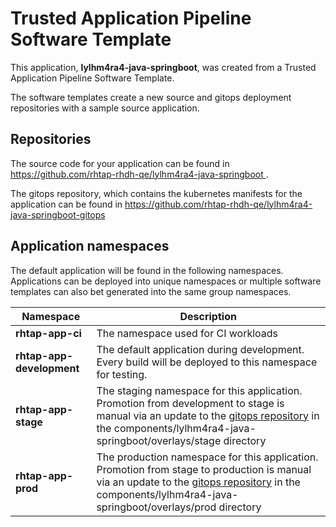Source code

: # Trusted Application Pipeline Software Template

This application, **lylhm4ra4-java-springboot**, was created from a Trusted Application Pipeline Software Template.

The software templates create a new source and gitops deployment repositories with a sample source application. 

## Repositories

The source code for your application can be found in [https://github.com/rhtap-rhdh-qe/lylhm4ra4-java-springboot ](https://github.com/rhtap-rhdh-qe/lylhm4ra4-java-springboot ).
 
The gitops repository, which contains the kubernetes manifests for the application can be found in 
[https://github.com/rhtap-rhdh-qe/lylhm4ra4-java-springboot-gitops ](https://github.com/rhtap-rhdh-qe/lylhm4ra4-java-springboot-gitops ) 

## Application namespaces 

The default application will be found in the following namespaces. Applications can be deployed into unique namespaces or multiple software templates can also bet generated into the same group namespaces.  

|  Namespace   |  Description   |  
| -------- | -------- |
| **rhtap-app-ci** | The namespace used for CI workloads |
| **rhtap-app-development** | The default application during development. Every build will be deployed to this namespace for testing. |
| **rhtap-app-stage** | The staging namespace for this application. Promotion from development to stage is manual via an update to the [gitops repository](https://github.com/rhtap-rhdh-qe/lylhm4ra4-java-springboot-gitops ) in the components/lylhm4ra4-java-springboot/overlays/stage directory |
| **rhtap-app-prod** | The production namespace for this application. Promotion from stage to production is manual via an update to the [gitops repository](https://github.com/rhtap-rhdh-qe/lylhm4ra4-java-springboot-gitops ) in the components/lylhm4ra4-java-springboot/overlays/prod directory |
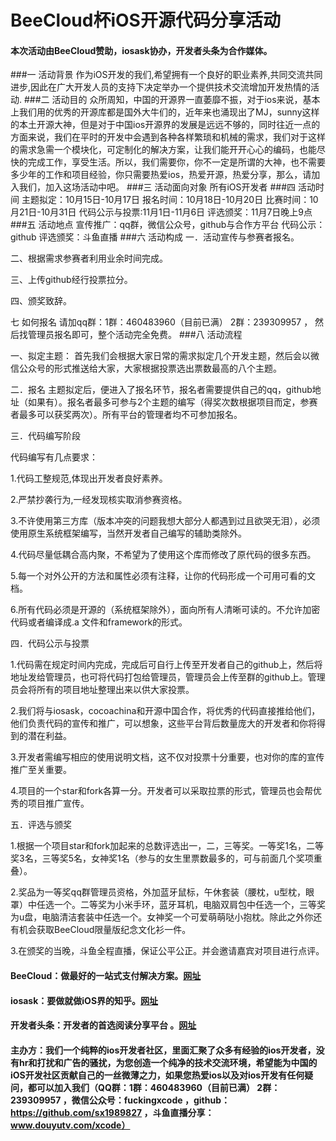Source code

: # BeeCloud杯iOS开源代码分享活动
#### 本次活动由BeeCloud赞助，iosask协办，开发者头条为合作媒体。

###一 活动背景
作为iOS开发的我们,希望拥有一个良好的职业素养,共同交流共同进步,因此在广大开发人员的支持下决定举办一个提供技术交流增加开发热情的活动.
###二 活动目的
众所周知，中国的开源界一直萎靡不振，对于ios来说，基本上我们用的优秀的开源库都是国外大牛们的，近年来也涌现出了MJ，sunny这样的本土开源大神，但是对于中国ios开源界的发展是远远不够的，同时往近一点的方面来说，我们在平时的开发中会遇到各种各样繁琐和机械的需求，我们对于这样的需求急需一个模块化，可定制化的解决方案，让我们能开开心心的编码，也能尽快的完成工作，享受生活。所以，我们需要你，你不一定是所谓的大神，也不需要多少年的工作和项目经验，你只需要热爱ios，热爱开源，热爱分享，那么，请加入我们，加入这场活动中吧。
###三 活动面向对象
所有iOS开发者
###四 活动时间
主题拟定：10月15日-10月17日
报名时间：10月18日-10月20日
比赛时间：10月21日-10月31日
代码公示与投票:11月1日-11月6日
评选颁奖：11月7日晚上9点
###五 活动地点
宣传推广：qq群，微信公众号，github与合作方平台
代码公示：github
评选颁奖：斗鱼直播
###六 活动构成
一．活动宣传与参赛者报名。

二、根据需求参赛者利用业余时间完成。 

三、上传github经行投票拉分。 

四、颁奖致辞。

七 如何报名
请加qq群：1群：460483960（目前已满） 2群：239309957 ， 然后找管理员报名即可，整个活动完全免费。
###八 活动流程

一、拟定主题：
首先我们会根据大家日常的需求拟定几个开发主题，然后会以微信公众号的形式推送给大家，大家根据投票选出票数最高的八个主题。

二．报名
主题拟定后，便进入了报名环节，报名者需要提供自己的qq，github地址（如果有）。报名者最多可参与2个主题的编写（得奖次数根据项目而定，参赛者最多可以获奖两次）。所有平台的管理者均不可参加报名。

三．代码编写阶段  

代码编写有几点要求：  

1.代码工整规范,体现出开发者良好素养。  

2.严禁抄袭行为,一经发现核实取消参赛资格。  

3.不许使用第三方库（版本冲突的问题我想大部分人都遇到过且欲哭无泪），必须使用原生系统框架编写，当然开发者自己编写的辅助类除外。  
 
4.代码尽量低耦合高内聚，不希望为了使用这个库而修改了原代码的很多东西。  

5.每一个对外公开的方法和属性必须有注释，让你的代码形成一个可用可看的文档。  

6.所有代码必须是开源的（系统框架除外），面向所有人清晰可读的。不允许加密代码或者编译成.a 文件和framework的形式。  

四．代码公示与投票  

1.代码需在规定时间内完成，完成后可自行上传至开发者自己的github上，然后将地址发给管理员，也可将代码打包给管理员，管理员会上传至群的github上。管理员会将所有的项目地址整理出来以供大家投票。

2.我们将与iosask，cocoachina和开源中国合作，将优秀的代码直接推给他们，他们负责代码的宣传和推广，可以想象，这些平台背后数量庞大的开发者和你将得到的潜在利益。

3.开发者需编写相应的使用说明文档，这不仅对投票十分重要，也对你的库的宣传推广至关重要。

4.项目的一个star和fork各算一分。开发者可以采取拉票的形式，管理员也会帮优秀的项目推广宣传。

五．评选与颁奖

1.根据一个项目star和fork加起来的总数评选出一，二，三等奖。一等奖1名，二等奖3名，三等奖5名，女神奖1名（参与的女生里票数最多的，可与前面几个奖项重叠）。

2.奖品为一等奖qq群管理员资格，外加蓝牙鼠标，午休套装（腰枕，u型枕，眼罩）中任选一个。二等奖为小米手环，蓝牙耳机，电脑双肩包中任选一个，三等奖为u盘，电脑清洁套装中任选一个。女神奖一个可爱萌萌哒小抱枕。除此之外你还有机会获取BeeCloud限量版纪念文化衫一件。

3.在颁奖的当晚，斗鱼全程直播，保证公平公正。并会邀请嘉宾对项目进行点评。

#### BeeCloud：做最好的一站式支付解决方案。[网址](https://beecloud.cn)
#### iosask：要做就做iOS界的知乎。[网址](http://www.iosask.com/)
#### 开发者头条：开发者的首选阅读分享平台 。[网址](http://toutiao.io/ )
#### 主办方：我们一个纯粹的ios开发者社区，里面汇聚了众多有经验的ios开发者，没有hr和打扰和广告的骚扰，为您创造一个纯净的技术交流环境，希望能为中国的iOS开发社区贡献自己的一丝微薄之力，如果您热爱ios以及对ios开发有任何疑问，都可以加入我们（QQ群：1群：460483960（目前已满） 2群：239309957 ，微信公众号：fuckingxcode ，github：https://github.com/sx1989827 ，斗鱼直播分享：www.douyutv.com/xcode）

**********

(WHAT TO WORK ON): What is needed is a word-for-word copy of the data above, free of any images.

(ANSWER SECTION):
Source code

: # Trusted Application Pipeline Software Template

This application, **lylhm4ra4-java-springboot**, was created from a Trusted Application Pipeline Software Template.

The software templates create a new source and gitops deployment repositories with a sample source application. 

## Repositories

The source code for your application can be found in [https://github.com/rhtap-rhdh-qe/lylhm4ra4-java-springboot ](https://github.com/rhtap-rhdh-qe/lylhm4ra4-java-springboot ).
 
The gitops repository, which contains the kubernetes manifests for the application can be found in 
[https://github.com/rhtap-rhdh-qe/lylhm4ra4-java-springboot-gitops ](https://github.com/rhtap-rhdh-qe/lylhm4ra4-java-springboot-gitops ) 

## Application namespaces 

The default application will be found in the following namespaces. Applications can be deployed into unique namespaces or multiple software templates can also bet generated into the same group namespaces.  

|  Namespace   |  Description   |  
| -------- | -------- |
| **rhtap-app-ci** | The namespace used for CI workloads |
| **rhtap-app-development** | The default application during development. Every build will be deployed to this namespace for testing. |
| **rhtap-app-stage** | The staging namespace for this application. Promotion from development to stage is manual via an update to the [gitops repository](https://github.com/rhtap-rhdh-qe/lylhm4ra4-java-springboot-gitops ) in the components/lylhm4ra4-java-springboot/overlays/stage directory |
| **rhtap-app-prod** | The production namespace for this application. Promotion from stage to production is manual via an update to the [gitops repository](https://github.com/rhtap-rhdh-qe/lylhm4ra4-java-springboot-gitops ) in the components/lylhm4ra4-java-springboot/overlays/prod directory |
Source code

: # BeeCloud杯iOS开源代码分享活动
#### 本次活动由BeeCloud赞助，iosask协办，开发者头条为合作媒体。

###一 活动背景
作为iOS开发的我们,希望拥有一个良好的职业素养,共同交流共同进步,因此在广大开发人员的支持下决定举办一个提供技术交流增加开发热情的活动.
###二 活动目的
众所周知，中国的开源界一直萎靡不振，对于ios来说，基本上我们用的优秀的开源库都是国外大牛们的，近年来也涌现出了MJ，sunny这样的本土开源大神，但是对于中国ios开源界的发展是远远不够的，同时往近一点的方面来说，我们在平时的开发中会遇到各种各样繁琐和机械的需求，我们对于这样的需求急需一个模块化，可定制化的解决方案，让我们能开开心心的编码，也能尽快的完成工作，享受生活。所以，我们需要你，你不一定是所谓的大神，也不需要多少年的工作和项目经验，你只需要热爱ios，热爱开源，热爱分享，那么，请加入我们，加入这场活动中吧。
###三 活动面向对象
所有iOS开发者
###四 活动时间
主题拟定：10月15日-10月17日
报名时间：10月18日-10月20日
比赛时间：10月21日-10月31日
代码公示与投票:11月1日-11月6日
评选颁奖：11月7日晚上9点
###五 活动地点
宣传推广：qq群，微信公众号，github与合作方平台
代码公示：github
评选颁奖：斗鱼直播
###六 活动构成
一．活动宣传与参赛者报名。

二、根据需求参赛者利用业余时间完成。 

三、上传github经行投票拉分。 

四、颁奖致辞。

七 如何报名
请加qq群：1群：460483960（目前已满） 2群：239309957 ， 然后找管理员报名即可，整个活动完全免费。
###八 活动流程

一、拟定主题：
首先我们会根据大家日常的需求拟定几个开发主题，然后会以微信公众号的形式推送给大家，大家根据投票选出票数最高的八个主题。

二．报名
主题拟定后，便进入了报名环节，报名者需要提供自己的qq，github地址（如果有）。报名者最多可参与2个主题的编写（得奖次数根据项目而定，参赛者最多可以获奖两次）。所有平台的管理者均不可参加报名。

三．代码编写阶段  

代码编写有几点要求：  

1.代码工整规范,体现出开发者良好素养。  

2.严禁抄袭行为,一经发现核实取消参赛资格。  

3.不许使用第三方库（版本冲突的问题我想大部分人都遇到过且欲哭无泪），必须使用原生系统框架编写，当然开发者自己编写的辅助类除外。  
 
4.代码尽量低耦合高内聚，不希望为了使用这个库而修改了原代码的很多东西。  

5.每一个对外公开的方法和属性必须有注释，让你的代码形成一个可用可看的文档。  

6.所有代码必须是开源的（系统框架除外），面向所有人清晰可读的。不允许加密代码或者编译成.a 文件和framework的形式。  

四．代码公示与投票  

1.代码需在规定时间内完成，完成后可自行上传至开发者自己的github上，然后将地址发给管理员，也可将代码打包给管理员，管理员会上传至群的github上。管理员会将所有的项目地址整理出来以供大家投票。

2.我们将与iosask，cocoachina和开源中国合作，将优秀的代码直接推给他们，他们负责代码的宣传和推广，可以想象，这些平台背后数量庞大的开发者和你将得到的潜在利益。

3.开发者需编写相应的使用说明文档，这不仅对投票十分重要，也对你的库的宣传推广至关重要。

4.项目的一个star和fork各算一分。开发者可以采取拉票的形式，管理员也会帮优秀的项目推广宣传。

五．评选与颁奖

1.根据一个项目star和fork加起来的总数评选出一，二，三等奖。一等奖1名，二等奖3名，三等奖5名，女神奖1名（参与的女生里票数最多的，可与前面几个奖项重叠）。

2.奖品为一等奖qq群管理员资格，外加蓝牙鼠标，午休套装（腰枕，u型枕，眼罩）中任选一个。二等奖为小米手环，蓝牙耳机，电脑双肩包中任选一个，三等奖为u盘，电脑清洁套装中任选一个。女神奖一个可爱萌萌哒小抱枕。除此之外你还有机会获取BeeCloud限量版纪念文化衫一件。

3.在颁奖的当晚，斗鱼全程直播，保证公平公正。并会邀请嘉宾对项目进行点评。

#### BeeCloud：做最好的一站式支付解决方案。[网址](https://beecloud.cn)
#### iosask：要做就做iOS界的知乎。[网址](http://www.iosask.com/)
#### 开发者头条：开发者的首选阅读分享平台 。[网址](http://toutiao.io/ )
#### 主办方：我们一个纯粹的ios开发者社区，里面汇聚了众多有经验的ios开发者，没有hr和打扰和广告的骚扰，为您创造一个纯净的技术交流环境，希望能为中国的iOS开发社区贡献自己的一丝微薄之力，如果您热爱ios以及对ios开发有任何疑问，都可以加入我们（QQ群：1群：460483960（目前已满） 2群：239309957 ，微信公众号：fuckingxcode ，github：https://github.com/sx1989827 ，斗鱼直播分享：www.douyutv.com/xcode）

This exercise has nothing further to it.